◆ LISTED ENTRIES ◆
-- -- --

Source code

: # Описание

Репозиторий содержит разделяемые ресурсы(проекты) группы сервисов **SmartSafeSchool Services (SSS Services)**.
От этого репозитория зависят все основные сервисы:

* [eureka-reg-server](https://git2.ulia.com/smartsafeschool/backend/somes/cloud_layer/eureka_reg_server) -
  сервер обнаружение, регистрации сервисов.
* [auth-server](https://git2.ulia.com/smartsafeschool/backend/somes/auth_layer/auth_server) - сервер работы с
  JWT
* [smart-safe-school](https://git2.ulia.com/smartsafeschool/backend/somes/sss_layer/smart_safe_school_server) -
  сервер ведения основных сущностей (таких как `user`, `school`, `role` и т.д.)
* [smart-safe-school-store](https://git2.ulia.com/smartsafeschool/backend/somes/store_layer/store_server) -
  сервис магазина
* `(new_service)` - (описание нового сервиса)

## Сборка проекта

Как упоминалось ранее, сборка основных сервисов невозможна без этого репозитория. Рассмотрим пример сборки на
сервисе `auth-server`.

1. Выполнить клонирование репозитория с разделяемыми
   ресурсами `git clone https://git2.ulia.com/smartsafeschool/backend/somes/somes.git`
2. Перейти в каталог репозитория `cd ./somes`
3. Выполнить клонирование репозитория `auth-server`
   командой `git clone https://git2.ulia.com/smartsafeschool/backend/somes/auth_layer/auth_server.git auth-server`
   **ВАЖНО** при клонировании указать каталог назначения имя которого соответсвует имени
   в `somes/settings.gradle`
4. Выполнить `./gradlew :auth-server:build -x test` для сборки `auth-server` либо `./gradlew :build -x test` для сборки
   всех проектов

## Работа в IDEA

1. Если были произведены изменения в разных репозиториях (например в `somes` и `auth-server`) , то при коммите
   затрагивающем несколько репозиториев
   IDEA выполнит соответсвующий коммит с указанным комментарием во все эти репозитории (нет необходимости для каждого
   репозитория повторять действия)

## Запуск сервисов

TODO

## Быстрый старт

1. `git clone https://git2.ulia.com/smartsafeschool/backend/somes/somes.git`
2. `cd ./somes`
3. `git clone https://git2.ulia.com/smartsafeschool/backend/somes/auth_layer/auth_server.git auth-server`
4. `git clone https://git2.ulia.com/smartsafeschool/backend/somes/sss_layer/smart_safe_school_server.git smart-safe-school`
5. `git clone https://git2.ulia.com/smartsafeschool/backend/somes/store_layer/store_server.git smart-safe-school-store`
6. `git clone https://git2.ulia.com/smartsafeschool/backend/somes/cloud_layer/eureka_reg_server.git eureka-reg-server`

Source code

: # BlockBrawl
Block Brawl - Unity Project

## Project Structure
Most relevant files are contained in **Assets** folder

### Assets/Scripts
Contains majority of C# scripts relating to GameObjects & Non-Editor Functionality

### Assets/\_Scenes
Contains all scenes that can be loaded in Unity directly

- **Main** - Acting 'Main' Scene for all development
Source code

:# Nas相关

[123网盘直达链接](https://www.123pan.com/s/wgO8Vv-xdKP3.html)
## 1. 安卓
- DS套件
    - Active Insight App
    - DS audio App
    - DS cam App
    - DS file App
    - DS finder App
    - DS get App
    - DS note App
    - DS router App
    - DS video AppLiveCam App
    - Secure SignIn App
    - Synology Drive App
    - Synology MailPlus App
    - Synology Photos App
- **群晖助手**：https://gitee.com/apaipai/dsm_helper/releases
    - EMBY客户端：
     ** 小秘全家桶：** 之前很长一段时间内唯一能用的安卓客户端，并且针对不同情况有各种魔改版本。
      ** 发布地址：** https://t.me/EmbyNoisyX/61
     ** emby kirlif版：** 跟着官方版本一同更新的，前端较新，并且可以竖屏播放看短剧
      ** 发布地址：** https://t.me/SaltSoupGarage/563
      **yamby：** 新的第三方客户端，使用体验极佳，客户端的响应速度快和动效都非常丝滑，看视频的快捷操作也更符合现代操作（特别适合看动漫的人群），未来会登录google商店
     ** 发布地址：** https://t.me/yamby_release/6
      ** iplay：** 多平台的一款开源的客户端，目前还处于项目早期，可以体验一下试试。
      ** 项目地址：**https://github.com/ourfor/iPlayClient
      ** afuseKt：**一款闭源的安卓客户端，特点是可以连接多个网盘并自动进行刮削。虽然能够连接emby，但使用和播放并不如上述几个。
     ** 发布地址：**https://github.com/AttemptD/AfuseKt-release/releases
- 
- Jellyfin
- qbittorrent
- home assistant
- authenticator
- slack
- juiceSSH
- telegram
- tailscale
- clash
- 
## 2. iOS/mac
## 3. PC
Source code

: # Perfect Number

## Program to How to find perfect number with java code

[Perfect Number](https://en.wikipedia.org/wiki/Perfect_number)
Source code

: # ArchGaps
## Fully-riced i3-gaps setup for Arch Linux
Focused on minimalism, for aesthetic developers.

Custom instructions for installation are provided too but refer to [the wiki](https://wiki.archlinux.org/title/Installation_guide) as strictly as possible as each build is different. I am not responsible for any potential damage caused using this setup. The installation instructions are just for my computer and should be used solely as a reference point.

-- -- --

◆ ASSIGNMENT ◆
What you return must be an exact retyping of the lines above starting at the line with "1. Если были" and ending at the line with "- Active Insight App", and nothing besides.

◆ ANSWER SECTION ◆
1. Если были произведены изменения в разных репозиториях (например в `somes` и `auth-server`) , то при коммите
   затрагивающем несколько репозиториев
   IDEA выполнит соответсвующий коммит с указанным комментарием во все эти репозитории (нет необходимости для каждого
   репозитория повторять действия)

## Запуск сервисов

TODO

## Быстрый старт

1. `git clone https://git2.ulia.com/smartsafeschool/backend/somes/somes.git`
2. `cd ./somes`
3. `git clone https://git2.ulia.com/smartsafeschool/backend/somes/auth_layer/auth_server.git auth-server`
4. `git clone https://git2.ulia.com/smartsafeschool/backend/somes/sss_layer/smart_safe_school_server.git smart-safe-school`
5. `git clone https://git2.ulia.com/smartsafeschool/backend/somes/store_layer/store_server.git smart-safe-school-store`
6. `git clone https://git2.ulia.com/smartsafeschool/backend/somes/cloud_layer/eureka_reg_server.git eureka-reg-server`

Source code

: # BlockBrawl
Block Brawl - Unity Project

## Project Structure
Most relevant files are contained in **Assets** folder

### Assets/Scripts
Contains majority of C# scripts relating to GameObjects & Non-Editor Functionality

### Assets/\_Scenes
Contains all scenes that can be loaded in Unity directly

- **Main** - Acting 'Main' Scene for all development
Source code

:# Nas相关

[123网盘直达链接](https://www.123pan.com/s/wgO8Vv-xdKP3.html)
## 1. 安卓
- DS套件
    - Active Insight App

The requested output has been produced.